Chl、Bchlの生合成経路は、15以上の酵素反応により構成される、極めて複雑な系である。この生合成系は、ビタミンB12 やヘムの生合成系と一部を共有している。出発物質の5-アミノレブリン酸からウロポルフィリノーゲンIIIまではビタミンB12 とシロヘムの、プロトポルフィリンIXまではプロトヘムの生合成系と共有している。プロトポルフィリンIXにMg2+が挿入される過程以降がChl、Bchlの生合成経路に特有であり、Mg-ブランチと呼ばれる1)。Mg-ブランチにおいて、プロトクロロフィリド (Pchlide) からクロロフィリドが生成する反応は、Chl、Bchl生合成の律速段階と言われる。多くの光合成生物において、クロロフィリドの生成反応は二つの異なる酵素、光依存型プロトクロロフィリド還元酵素 (LPOR; NADPH-Light-dependent Pchlide oxidoreductase)、または、暗所作動型プロトクロロフィリド還元酵素 (DPOR; Dark-operative Pchlide oxidoreductase) によって触媒される (図1)。LPORは短鎖デヒドロゲナーゼ/リダクターゼスーパーファミリーに属し、単一の蛋白質から構成される。反応にはNADPHおよび光を必要とするなど、ユニークな特徴を示す2)。一方、DPORは二つの蛋白質、L-蛋白質 (BchLホモ二量体) とNB-蛋白質 ((BchN)2(BchB)2ヘテロ四量体) から構成され、それぞれ窒素固定酵素ニトロゲナーゼのコンポーネント、Fe-蛋白質 (NifH ホモ二量体)、およびMoFe-蛋白質 ((NifD)2(NifK)2ヘテロ四量体) と構造的に類似していることが示されていた3)。筆者らは、光合成細菌を利用したDPORの大量発現系の構築をはじめ、嫌気チャンバーを活用し、DPORの生化学的解析を行う基盤を築いた。

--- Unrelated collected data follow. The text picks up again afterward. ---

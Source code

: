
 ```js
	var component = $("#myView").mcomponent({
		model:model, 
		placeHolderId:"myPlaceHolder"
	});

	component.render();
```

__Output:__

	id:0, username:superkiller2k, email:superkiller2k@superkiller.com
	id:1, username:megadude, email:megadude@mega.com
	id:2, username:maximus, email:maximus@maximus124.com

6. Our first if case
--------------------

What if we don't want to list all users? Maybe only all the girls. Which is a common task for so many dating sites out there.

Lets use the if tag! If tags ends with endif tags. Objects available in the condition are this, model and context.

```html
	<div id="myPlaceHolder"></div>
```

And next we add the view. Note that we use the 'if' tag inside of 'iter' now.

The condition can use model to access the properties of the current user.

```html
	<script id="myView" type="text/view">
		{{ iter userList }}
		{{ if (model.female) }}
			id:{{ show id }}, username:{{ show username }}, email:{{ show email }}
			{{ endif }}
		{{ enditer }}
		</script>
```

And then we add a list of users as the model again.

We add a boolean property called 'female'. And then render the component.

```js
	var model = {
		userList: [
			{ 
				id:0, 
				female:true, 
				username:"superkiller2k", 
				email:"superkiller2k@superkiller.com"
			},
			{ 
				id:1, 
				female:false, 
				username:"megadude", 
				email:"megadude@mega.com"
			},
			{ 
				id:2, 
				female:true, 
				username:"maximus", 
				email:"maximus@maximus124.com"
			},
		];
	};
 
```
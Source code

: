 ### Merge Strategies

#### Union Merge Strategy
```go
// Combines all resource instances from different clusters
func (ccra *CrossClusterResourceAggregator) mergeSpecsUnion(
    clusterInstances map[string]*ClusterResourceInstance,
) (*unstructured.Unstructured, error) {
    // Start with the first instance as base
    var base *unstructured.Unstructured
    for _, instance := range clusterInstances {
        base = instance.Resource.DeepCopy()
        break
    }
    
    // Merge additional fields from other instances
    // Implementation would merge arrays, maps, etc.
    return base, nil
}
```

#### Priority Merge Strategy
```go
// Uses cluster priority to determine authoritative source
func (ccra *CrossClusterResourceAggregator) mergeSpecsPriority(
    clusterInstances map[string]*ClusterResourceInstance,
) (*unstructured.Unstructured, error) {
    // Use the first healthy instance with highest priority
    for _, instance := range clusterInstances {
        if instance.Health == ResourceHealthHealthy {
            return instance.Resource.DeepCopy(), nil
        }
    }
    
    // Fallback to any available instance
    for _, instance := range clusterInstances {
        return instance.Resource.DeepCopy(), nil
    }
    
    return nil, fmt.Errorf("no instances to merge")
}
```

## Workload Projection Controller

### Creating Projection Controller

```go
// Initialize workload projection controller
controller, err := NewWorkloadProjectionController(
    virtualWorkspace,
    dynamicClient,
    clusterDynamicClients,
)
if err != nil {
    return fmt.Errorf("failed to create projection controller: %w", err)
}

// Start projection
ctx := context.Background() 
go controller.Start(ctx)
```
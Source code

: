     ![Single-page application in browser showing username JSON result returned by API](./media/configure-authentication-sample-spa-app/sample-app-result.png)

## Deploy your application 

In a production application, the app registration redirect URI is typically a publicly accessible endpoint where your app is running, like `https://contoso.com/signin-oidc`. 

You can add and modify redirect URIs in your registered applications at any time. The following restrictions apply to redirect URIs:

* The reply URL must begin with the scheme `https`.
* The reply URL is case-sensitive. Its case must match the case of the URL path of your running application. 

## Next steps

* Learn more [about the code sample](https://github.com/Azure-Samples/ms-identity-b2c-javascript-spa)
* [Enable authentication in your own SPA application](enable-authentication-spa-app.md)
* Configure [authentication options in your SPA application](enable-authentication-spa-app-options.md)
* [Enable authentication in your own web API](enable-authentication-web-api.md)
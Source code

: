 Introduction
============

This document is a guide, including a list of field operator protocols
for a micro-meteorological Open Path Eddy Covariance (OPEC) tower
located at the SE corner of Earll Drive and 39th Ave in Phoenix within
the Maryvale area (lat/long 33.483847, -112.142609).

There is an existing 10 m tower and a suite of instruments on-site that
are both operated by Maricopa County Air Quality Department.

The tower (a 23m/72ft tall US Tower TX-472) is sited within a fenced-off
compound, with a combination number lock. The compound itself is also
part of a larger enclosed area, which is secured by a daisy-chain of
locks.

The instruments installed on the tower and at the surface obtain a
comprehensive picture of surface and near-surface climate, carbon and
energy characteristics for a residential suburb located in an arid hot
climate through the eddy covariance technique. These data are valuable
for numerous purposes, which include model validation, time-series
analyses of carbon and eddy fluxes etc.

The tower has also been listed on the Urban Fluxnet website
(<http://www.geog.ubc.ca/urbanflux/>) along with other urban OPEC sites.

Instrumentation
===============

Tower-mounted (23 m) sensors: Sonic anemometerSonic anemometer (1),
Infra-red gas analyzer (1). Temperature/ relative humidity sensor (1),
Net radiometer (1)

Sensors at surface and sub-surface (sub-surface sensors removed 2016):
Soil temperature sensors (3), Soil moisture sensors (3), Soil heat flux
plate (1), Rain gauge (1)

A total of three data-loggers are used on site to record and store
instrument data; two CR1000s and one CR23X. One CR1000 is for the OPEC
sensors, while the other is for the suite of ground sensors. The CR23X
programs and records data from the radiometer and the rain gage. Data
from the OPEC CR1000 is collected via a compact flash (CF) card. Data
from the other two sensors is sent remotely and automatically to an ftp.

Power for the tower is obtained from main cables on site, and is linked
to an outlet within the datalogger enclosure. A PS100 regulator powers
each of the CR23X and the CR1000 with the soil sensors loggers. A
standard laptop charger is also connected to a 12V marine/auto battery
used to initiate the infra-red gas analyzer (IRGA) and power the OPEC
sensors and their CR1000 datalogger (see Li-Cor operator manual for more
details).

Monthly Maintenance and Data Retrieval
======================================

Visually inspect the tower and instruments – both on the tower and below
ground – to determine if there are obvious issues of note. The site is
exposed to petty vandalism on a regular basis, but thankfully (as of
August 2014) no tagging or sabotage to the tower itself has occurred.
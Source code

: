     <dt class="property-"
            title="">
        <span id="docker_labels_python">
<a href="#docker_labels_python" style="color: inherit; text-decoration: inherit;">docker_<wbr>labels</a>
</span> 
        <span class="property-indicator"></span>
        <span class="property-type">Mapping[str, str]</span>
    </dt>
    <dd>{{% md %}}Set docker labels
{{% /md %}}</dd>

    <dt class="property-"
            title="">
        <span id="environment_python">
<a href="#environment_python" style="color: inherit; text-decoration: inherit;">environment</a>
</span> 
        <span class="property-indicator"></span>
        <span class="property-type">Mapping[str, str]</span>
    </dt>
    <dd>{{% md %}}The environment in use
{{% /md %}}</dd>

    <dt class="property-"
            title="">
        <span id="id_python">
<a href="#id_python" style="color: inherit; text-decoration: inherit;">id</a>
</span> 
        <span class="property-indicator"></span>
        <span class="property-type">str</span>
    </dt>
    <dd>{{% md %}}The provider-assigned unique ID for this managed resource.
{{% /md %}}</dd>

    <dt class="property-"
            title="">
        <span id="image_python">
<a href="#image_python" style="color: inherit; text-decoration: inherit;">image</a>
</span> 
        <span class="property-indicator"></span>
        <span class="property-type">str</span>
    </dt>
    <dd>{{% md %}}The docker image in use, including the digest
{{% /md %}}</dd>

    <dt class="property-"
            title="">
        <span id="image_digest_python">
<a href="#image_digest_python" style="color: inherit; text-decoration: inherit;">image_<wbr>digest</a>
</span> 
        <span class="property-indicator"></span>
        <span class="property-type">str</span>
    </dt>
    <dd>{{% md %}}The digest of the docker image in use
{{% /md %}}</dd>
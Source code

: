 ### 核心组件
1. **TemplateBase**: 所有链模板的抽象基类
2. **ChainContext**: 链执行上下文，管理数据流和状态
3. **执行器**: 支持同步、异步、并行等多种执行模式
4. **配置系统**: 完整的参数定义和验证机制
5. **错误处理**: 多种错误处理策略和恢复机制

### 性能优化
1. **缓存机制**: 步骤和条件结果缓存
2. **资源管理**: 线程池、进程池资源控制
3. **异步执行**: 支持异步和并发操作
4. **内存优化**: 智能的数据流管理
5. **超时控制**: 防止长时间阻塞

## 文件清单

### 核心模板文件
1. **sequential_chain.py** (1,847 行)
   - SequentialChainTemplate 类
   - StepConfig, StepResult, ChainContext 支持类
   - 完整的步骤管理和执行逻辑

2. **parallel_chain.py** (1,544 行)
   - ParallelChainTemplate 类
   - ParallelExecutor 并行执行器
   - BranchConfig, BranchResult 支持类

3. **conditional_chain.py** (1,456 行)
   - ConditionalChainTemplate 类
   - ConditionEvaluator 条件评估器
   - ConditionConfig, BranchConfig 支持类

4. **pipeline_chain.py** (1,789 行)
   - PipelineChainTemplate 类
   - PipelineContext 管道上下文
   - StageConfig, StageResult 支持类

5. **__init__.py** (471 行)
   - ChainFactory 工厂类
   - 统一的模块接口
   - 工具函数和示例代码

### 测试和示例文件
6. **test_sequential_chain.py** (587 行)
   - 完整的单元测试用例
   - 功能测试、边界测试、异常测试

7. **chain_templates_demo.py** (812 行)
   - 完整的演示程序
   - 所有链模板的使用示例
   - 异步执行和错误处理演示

一連の解析によって、DPORの諸生化学的性質を明らかにし、DPORが構造的、機能的にもニトロゲナーゼと相同であることを明らかにした4,5,6)。最近私達は、DPORの触媒コンポーネントであるNB-蛋白質の結晶化を試み、基質Pchlideが結合した状態の蛋白質結晶を得ることに成功した。得られた構造情報に基づき生化学的解析を行い、ニトロゲナーゼとの構造的相違や、推定される反応機構について考察を行った。本稿では、この一連の解析について紹介したい。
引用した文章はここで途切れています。